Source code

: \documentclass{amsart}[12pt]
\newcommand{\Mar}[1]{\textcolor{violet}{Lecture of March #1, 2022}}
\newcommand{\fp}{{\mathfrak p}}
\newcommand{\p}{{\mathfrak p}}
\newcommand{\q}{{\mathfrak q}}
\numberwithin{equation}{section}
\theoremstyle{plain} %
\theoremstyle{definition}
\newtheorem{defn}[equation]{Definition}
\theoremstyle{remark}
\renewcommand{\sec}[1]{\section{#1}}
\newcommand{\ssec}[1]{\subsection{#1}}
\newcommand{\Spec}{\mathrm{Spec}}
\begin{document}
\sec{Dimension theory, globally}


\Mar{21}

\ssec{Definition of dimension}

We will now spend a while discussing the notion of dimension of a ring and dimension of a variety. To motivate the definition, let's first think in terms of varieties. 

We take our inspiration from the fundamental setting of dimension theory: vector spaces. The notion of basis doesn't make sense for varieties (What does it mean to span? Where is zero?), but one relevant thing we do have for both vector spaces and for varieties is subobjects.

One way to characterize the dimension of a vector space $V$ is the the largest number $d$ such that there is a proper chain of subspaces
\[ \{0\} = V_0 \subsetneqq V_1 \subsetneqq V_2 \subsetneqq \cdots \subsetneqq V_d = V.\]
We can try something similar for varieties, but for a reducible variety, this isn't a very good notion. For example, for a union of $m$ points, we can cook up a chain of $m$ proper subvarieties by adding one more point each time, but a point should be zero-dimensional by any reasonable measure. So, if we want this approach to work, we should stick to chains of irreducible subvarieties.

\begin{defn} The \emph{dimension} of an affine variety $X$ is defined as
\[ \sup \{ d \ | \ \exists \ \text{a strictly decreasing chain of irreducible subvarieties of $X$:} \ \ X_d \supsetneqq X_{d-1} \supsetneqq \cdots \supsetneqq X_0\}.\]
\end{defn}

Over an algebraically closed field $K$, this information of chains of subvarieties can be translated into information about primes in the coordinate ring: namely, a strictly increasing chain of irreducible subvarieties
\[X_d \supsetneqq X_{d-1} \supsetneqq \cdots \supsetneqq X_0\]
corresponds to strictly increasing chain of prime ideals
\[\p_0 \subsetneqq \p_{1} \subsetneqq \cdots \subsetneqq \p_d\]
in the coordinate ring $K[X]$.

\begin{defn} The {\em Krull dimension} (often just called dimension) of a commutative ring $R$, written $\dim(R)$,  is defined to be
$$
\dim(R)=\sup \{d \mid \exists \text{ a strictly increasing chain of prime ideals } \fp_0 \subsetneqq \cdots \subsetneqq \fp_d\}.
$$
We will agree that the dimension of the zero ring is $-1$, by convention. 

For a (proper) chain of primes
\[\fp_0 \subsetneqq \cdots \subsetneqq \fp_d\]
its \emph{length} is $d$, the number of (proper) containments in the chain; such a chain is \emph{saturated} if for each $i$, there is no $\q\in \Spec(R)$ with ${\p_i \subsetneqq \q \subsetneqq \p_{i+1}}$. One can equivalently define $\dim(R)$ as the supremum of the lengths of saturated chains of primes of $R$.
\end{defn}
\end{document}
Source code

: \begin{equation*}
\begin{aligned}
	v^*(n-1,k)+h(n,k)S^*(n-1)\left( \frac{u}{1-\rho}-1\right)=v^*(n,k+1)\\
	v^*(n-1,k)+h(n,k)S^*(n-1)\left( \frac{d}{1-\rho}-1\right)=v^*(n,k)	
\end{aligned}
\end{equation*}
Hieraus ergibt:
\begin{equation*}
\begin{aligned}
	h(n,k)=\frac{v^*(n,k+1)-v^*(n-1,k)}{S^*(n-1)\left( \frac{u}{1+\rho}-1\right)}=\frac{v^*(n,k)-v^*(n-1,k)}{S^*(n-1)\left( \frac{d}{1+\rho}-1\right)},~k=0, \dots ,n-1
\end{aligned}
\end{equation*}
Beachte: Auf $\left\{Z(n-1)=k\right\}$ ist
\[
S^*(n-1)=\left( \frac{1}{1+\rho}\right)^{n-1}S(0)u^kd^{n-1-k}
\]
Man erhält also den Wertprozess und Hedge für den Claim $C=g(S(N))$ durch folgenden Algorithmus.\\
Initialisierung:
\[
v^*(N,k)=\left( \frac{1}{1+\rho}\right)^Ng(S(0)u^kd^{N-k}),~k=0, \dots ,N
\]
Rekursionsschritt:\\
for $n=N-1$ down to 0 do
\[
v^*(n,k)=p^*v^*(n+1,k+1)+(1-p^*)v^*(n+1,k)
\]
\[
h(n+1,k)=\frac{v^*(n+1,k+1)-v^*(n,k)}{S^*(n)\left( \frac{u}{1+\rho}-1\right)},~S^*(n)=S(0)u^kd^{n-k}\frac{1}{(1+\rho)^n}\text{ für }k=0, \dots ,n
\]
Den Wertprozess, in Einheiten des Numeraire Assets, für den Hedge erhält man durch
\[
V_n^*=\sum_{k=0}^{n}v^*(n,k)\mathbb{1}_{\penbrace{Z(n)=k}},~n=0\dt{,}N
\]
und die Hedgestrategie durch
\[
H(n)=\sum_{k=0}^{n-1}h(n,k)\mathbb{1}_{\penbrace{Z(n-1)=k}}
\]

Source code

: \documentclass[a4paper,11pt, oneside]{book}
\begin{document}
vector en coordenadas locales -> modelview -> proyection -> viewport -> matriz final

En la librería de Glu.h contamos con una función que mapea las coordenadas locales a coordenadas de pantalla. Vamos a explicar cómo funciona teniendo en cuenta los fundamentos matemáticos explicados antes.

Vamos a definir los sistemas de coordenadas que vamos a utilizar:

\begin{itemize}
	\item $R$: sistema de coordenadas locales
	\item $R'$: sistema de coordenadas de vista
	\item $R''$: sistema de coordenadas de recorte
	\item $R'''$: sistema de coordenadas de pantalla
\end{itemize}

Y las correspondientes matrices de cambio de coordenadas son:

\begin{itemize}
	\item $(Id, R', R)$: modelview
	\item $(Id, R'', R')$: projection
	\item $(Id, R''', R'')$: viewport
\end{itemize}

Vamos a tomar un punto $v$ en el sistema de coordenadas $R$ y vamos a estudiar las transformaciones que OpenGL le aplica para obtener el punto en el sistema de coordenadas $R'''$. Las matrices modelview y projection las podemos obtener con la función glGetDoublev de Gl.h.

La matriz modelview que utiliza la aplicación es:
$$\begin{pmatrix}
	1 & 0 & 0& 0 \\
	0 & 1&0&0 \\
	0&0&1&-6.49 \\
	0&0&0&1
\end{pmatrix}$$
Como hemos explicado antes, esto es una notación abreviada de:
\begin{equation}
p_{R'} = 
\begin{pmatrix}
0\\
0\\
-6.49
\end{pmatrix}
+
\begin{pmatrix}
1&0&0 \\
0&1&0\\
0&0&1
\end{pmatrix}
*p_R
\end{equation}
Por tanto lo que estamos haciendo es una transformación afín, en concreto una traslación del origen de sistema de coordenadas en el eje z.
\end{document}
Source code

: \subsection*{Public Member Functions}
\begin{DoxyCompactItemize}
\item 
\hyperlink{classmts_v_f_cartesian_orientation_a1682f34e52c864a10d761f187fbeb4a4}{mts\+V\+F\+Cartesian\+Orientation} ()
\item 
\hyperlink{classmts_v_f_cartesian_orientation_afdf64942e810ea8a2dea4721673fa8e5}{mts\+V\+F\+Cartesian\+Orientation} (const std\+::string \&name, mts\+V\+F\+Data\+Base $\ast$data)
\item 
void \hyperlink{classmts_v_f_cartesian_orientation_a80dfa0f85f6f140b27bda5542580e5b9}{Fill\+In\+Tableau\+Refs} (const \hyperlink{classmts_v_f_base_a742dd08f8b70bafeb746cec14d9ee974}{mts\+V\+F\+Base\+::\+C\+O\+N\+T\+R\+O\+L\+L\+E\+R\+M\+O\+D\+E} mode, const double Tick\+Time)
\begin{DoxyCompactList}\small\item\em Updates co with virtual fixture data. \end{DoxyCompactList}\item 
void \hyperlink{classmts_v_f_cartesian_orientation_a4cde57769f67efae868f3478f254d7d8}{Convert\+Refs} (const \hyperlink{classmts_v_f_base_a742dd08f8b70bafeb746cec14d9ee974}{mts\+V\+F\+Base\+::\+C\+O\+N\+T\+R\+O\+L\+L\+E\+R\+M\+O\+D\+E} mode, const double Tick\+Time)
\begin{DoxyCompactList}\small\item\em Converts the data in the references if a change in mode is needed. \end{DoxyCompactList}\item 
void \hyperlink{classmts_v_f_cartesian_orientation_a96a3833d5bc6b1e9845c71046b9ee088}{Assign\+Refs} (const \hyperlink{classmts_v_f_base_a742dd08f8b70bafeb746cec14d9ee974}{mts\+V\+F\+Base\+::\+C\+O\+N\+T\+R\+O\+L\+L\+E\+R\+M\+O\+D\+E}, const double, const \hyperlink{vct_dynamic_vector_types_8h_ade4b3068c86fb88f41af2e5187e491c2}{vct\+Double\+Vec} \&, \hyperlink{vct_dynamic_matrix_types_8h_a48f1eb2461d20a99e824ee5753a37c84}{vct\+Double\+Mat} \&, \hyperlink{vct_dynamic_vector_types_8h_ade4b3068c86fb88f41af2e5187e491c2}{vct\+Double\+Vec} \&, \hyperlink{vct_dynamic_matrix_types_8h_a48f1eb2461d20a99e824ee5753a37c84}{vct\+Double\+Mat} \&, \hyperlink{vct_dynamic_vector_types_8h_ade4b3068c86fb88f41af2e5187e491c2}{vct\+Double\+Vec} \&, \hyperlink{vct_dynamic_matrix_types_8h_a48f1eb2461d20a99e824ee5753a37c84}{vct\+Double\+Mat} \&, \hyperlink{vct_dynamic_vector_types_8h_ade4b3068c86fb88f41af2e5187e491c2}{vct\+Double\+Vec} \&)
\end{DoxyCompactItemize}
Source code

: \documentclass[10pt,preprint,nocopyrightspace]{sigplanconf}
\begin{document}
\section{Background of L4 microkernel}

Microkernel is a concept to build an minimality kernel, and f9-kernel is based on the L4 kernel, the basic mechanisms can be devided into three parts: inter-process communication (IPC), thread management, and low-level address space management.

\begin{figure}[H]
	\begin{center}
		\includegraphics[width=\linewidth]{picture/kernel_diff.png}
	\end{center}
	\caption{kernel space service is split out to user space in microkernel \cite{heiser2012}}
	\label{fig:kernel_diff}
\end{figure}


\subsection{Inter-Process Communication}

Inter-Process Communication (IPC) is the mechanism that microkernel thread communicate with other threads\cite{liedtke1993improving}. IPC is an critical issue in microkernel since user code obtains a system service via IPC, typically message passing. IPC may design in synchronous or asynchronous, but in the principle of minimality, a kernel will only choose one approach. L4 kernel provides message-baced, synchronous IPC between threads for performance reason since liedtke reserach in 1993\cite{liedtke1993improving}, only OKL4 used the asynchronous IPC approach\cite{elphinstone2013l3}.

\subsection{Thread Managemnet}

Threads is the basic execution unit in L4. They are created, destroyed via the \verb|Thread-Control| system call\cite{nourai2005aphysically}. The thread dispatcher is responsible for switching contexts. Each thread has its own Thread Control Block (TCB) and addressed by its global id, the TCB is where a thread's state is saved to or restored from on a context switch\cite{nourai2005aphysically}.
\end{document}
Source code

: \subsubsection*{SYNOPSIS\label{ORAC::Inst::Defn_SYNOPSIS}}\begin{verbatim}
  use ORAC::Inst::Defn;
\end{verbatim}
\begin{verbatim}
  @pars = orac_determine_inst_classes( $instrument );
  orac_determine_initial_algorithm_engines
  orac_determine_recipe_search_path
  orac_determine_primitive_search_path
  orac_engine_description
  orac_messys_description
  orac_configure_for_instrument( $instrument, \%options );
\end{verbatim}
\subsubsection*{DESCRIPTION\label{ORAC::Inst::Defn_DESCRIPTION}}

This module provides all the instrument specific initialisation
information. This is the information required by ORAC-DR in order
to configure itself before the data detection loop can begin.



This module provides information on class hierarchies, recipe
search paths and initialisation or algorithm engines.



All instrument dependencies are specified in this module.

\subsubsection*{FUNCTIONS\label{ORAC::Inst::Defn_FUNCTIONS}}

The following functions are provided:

============================================================

Task brief:
Once the line containing "We take our" has been written out, please stop; every line before it, back to the first line of the records above, should be given exactly.

Response for this exercise:
Source code

: \documentclass{amsart}[12pt]
\newcommand{\Mar}[1]{\textcolor{violet}{Lecture of March #1, 2022}}
\newcommand{\fp}{{\mathfrak p}}
\newcommand{\p}{{\mathfrak p}}
\newcommand{\q}{{\mathfrak q}}
\numberwithin{equation}{section}
\theoremstyle{plain} %
\theoremstyle{definition}
\newtheorem{defn}[equation]{Definition}
\theoremstyle{remark}
\renewcommand{\sec}[1]{\section{#1}}
\newcommand{\ssec}[1]{\subsection{#1}}
\newcommand{\Spec}{\mathrm{Spec}}
\begin{document}
\sec{Dimension theory, globally}


\Mar{21}

\ssec{Definition of dimension}

We will now spend a while discussing the notion of dimension of a ring and dimension of a variety. To motivate the definition, let's first think in terms of varieties. 

We take our inspiration from the fundamental setting of dimension theory: vector spaces. The notion of basis doesn't make sense for varieties (What does it mean to span? Where is zero?), but one relevant thing we do have for both vector spaces and for varieties is subobjects.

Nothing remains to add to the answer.